= Beginning of Section =

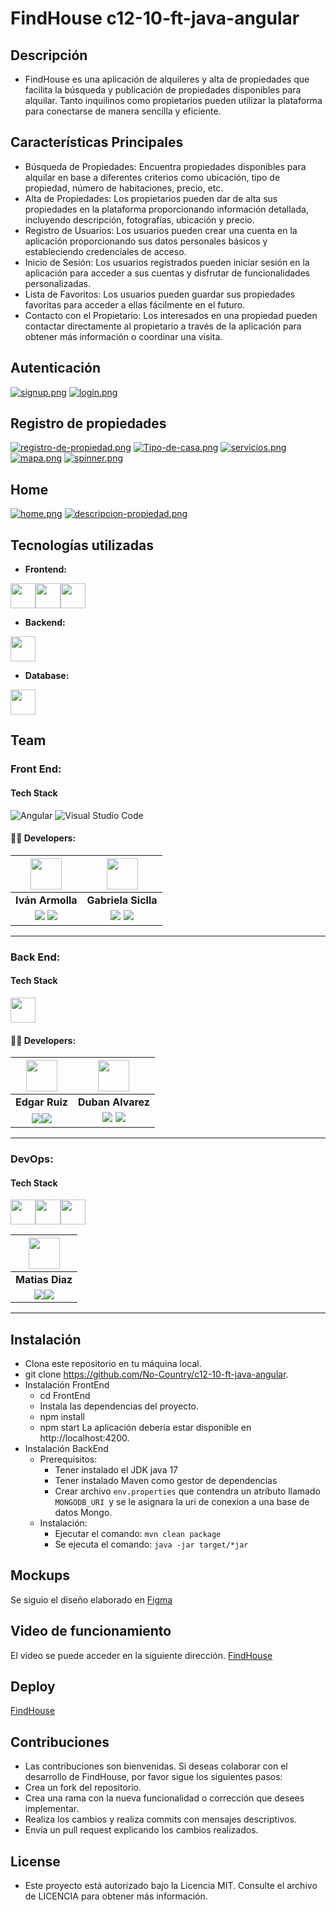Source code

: # FindHouse c12-10-ft-java-angular

## Descripción

- FindHouse es una aplicación de alquileres y alta de propiedades que facilita la búsqueda y publicación de propiedades disponibles para alquilar. Tanto inquilinos como propietarios pueden utilizar la plataforma para conectarse de manera sencilla y eficiente.

## Características Principales

- Búsqueda de Propiedades: Encuentra propiedades disponibles para alquilar en base a diferentes criterios como ubicación, tipo de propiedad, número de habitaciones, precio, etc.
- Alta de Propiedades: Los propietarios pueden dar de alta sus propiedades en la plataforma proporcionando información detallada, incluyendo descripción, fotografías, ubicación y precio.
- Registro de Usuarios: Los usuarios pueden crear una cuenta en la aplicación proporcionando sus datos personales básicos y estableciendo credenciales de acceso.
- Inicio de Sesión: Los usuarios registrados pueden iniciar sesión en la aplicación para acceder a sus cuentas y disfrutar de funcionalidades personalizadas.
- Lista de Favoritos: Los usuarios pueden guardar sus propiedades favoritas para acceder a ellas fácilmente en el futuro.
- Contacto con el Propietario: Los interesados en una propiedad pueden contactar directamente al propietario a través de la aplicación para obtener más información o coordinar una visita.

## Autenticación

  [![signup.png](https://i.postimg.cc/66ZLyshS/signup.png)](https://postimg.cc/0r8JBBFd)
  [![login.png](https://i.postimg.cc/0NtZdp6B/login.png)](https://postimg.cc/7C2gqJn3)

## Registro de propiedades

  [![registro-de-propiedad.png](https://i.postimg.cc/Dz3xw29x/registro-de-propiedad.png)](https://postimg.cc/68zrHN5Z)
  [![Tipo-de-casa.png](https://i.postimg.cc/ZnncM0N5/Tipo-de-casa.png)](https://postimg.cc/MfkVc6tC)
  [![servicios.png](https://i.postimg.cc/0NvCqVS3/servicios.png)](https://postimg.cc/dhWC2m4m)
  [![mapa.png](https://i.postimg.cc/BnhncZqR/mapa.png)](https://postimg.cc/68vKBX4h)
  [![spinner.png](https://i.postimg.cc/JhQ57jch/spinner.png)](https://postimg.cc/Ff7LDd6t)

## Home
  [![home.png](https://i.postimg.cc/rsp4jnB9/home.png)](https://postimg.cc/R6jqVRV3)
  [![descripcion-propiedad.png](https://i.postimg.cc/SsYRK0b3/descripcion-propiedad.png)](https://postimg.cc/8JDNy05m)

## Tecnologías utilizadas

- **Frontend:**

<img src="https://cdn.worldvectorlogo.com/logos/angular-icon-1.svg" width="40" height="40"/><img src="https://www.vectorlogo.zone/logos/tailwindcss/tailwindcss-icon.svg" width="40" height="40"/><img src="https://cdn.worldvectorlogo.com/logos/visual-studio-code-1.svg" width="40" height="40"/>

- **Backend:**

<img src="https://www.vectorlogo.zone/logos/java/java-icon.svg" width="40" height="40"/>

- **Database:**

<img src="https://www.vectorlogo.zone/logos/mongodb/mongodb-ar21.svg" width="40" height="40"/>

## Team

### Front End:

#### Tech Stack

![Angular](https://img.shields.io/badge/Angular-E23237?style=for-the-badge&logo=Angular&logoColor=white)
![Visual Studio Code](https://img.shields.io/badge/Visual_Studio_Code-22A7F2?style=for-the-badge&logo=Visual%20studio&logoColor=white)

#### 🧑‍💻 Developers:

| <img src="https://avatars.githubusercontent.com/u/88797889?v=4" width=50>| <img src="https://avatars.githubusercontent.com/u/92539220?v=4" width=50>|
|:-:|:-:|
| **Iván Armolla**| **Gabriela Siclla**|
| <a href="https://github.com/iarmolla"><img src="https://img.shields.io/badge/github-%23121011.svg?&style=for-the-badge&logo=github&logoColor=white"/></a> <a href="https://www.linkedin.com/in/ivan-pablo-armolla-7b5856219/"><img src="https://img.shields.io/badge/linkedin%20-%230077B5.svg?&style=for-the-badge&logo=linkedin&logoColor=white"/></a> | <a href="https://github.com/GabNatali"><img src="https://img.shields.io/badge/github-%23121011.svg?&style=for-the-badge&logo=github&logoColor=white"/></a> <a href="https://www.linkedin.com/in/gabrielast"><img src="https://img.shields.io/badge/linkedin%20-%230077B5.svg?&style=for-the-badge&logo=linkedin&logoColor=white"/></a> |


<hr/>

### Back End:

#### Tech Stack

<img src="https://www.vectorlogo.zone/logos/java/java-icon.svg" width="40" height="40"/>


#### 🧑‍💻 Developers:

| <img src="https://avatars.githubusercontent.com/u/35878706?v=4" width=50>| <img src="https://avatars.githubusercontent.com/u/75090589?v=4" width=50>|
|:-:|:-:|
| **Edgar Ruiz**| **Duban Alvarez**|
| <a href="https://github.com/EdgarVRP"><img src="https://img.shields.io/badge/github-%23121011.svg?&style=for-the-badge&logo=github&logoColor=white"/></a><a href="https://www.linkedin.com/in/edgarvrp/"><img src="https://img.shields.io/badge/linkedin%20-%230077B5.svg?&style=for-the-badge&logo=linkedin&logoColor=white"/></a> | <a href="https://github.com/duban4"><img src="https://img.shields.io/badge/github-%23121011.svg?&style=for-the-badge&logo=github&logoColor=white"/></a> <a href="milinkedin"><img src="https://img.shields.io/badge/linkedin%20-%230077B5.svg?&style=for-the-badge&logo=linkedin&logoColor=white"/></a> |

<hr/>

### DevOps:

#### Tech Stack

<img src="https://cdn.worldvectorlogo.com/logos/azure-2.svg" width="40" height="40"/><img src="https://upload.wikimedia.org/wikipedia/commons/thumb/3/39/Kubernetes_logo_without_workmark.svg/2109px-Kubernetes_logo_without_workmark.svg.png" width="40" height="40"/><img src="https://avatars.githubusercontent.com/u/44036562?s=280&v=4" width="40" height="40"/>



| <img src="https://avatars.githubusercontent.com/u/61976703?v=4" width=50>|
|:-:|
| **Matias Diaz**|
|  <a href="https://github.com/Matiardiaz"><img src="https://img.shields.io/badge/github-%23121011.svg?&style=for-the-badge&logo=github&logoColor=white"/></a><a href="http://www.linkedin.com/in/matiasrdiaz"><img src="https://img.shields.io/badge/linkedin%20-%230077B5.svg?&style=for-the-badge&logo=linkedin&logoColor=white"/></a> |

<hr/>

## Instalación

- Clona este repositorio en tu máquina local.
- git clone https://github.com/No-Country/c12-10-ft-java-angular.
- Instalación FrontEnd
  - cd FrontEnd
  - Instala las dependencias del proyecto.
  - npm install
  - npm start
    La aplicación debería estar disponible en http://localhost:4200.
- Instalación BackEnd
  - Prerequisitos:
    - Tener instalado el JDK java 17
    - Tener instalado Maven como gestor de dependencias
    - Crear archivo `env.properties` que contendra un atributo llamado `MONGODB_URI `y se le asignara la uri de conexion a una base de datos Mongo.
  - Instalación:
    - Ejecutar el comando: `mvn clean package`
    - Se ejecuta el comando: `java -jar target/*jar`

## Mockups

Se siguio el diseño elaborado en [Figma](https://www.figma.com/file/CWVVLMq0thr0ueH00Tjsbe/Untitled?type=design&node-id=0-1&mode=design&t=CrLEsYjnUxQ3ZPrq-0)

## Video de funcionamiento

El video se puede acceder en la siguiente dirección. [FindHouse](https://www.youtube.com/watch?v=ryVj-06h2Po&ab_channel=RetroBitMX)

## Deploy
[FindHouse](https://nocountry-front.vercel.app/)

## Contribuciones

- Las contribuciones son bienvenidas. Si deseas colaborar con el desarrollo de FindHouse, por favor sigue los siguientes pasos:
- Crea un fork del repositorio.
- Crea una rama con la nueva funcionalidad o corrección que desees implementar.
- Realiza los cambios y realiza commits con mensajes descriptivos.
- Envía un pull request explicando los cambios realizados.

## License

- Este proyecto está autorizado bajo la Licencia MIT. Consulte el archivo de LICENCIA para obtener más información.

= End of Section =

DIRECTIONS. In the records above, find each line that mentions the word "obtener", and copy it.

SOLUTION BELOW.
- Contacto con el Propietario: Los interesados en una propiedad pueden contactar directamente al propietario a través de la aplicación para obtener más información o coordinar una visita.
- Este proyecto está autorizado bajo la Licencia MIT. Consulte el archivo de LICENCIA para obtener más información.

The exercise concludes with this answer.